### [Exercise requirements]
When the string "element" appears in a line of the records, show the whole line.

-- Given entries follows --

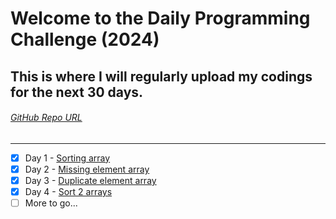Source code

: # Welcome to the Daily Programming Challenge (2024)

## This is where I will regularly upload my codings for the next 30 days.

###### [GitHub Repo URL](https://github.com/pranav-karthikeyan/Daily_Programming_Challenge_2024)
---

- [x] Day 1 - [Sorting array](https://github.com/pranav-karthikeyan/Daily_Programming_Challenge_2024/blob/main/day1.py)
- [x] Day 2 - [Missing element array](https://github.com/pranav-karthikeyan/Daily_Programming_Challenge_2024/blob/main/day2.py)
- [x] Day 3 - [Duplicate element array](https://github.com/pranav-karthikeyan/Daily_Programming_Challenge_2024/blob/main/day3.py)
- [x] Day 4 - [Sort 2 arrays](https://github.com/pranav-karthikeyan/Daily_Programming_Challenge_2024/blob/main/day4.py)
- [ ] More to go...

-- Given entries concluded --

### [Solution to the problem]
- [x] Day 2 - [Missing element array](https://github.com/pranav-karthikeyan/Daily_Programming_Challenge_2024/blob/main/day2.py)
- [x] Day 3 - [Duplicate element array](https://github.com/pranav-karthikeyan/Daily_Programming_Challenge_2024/blob/main/day3.py)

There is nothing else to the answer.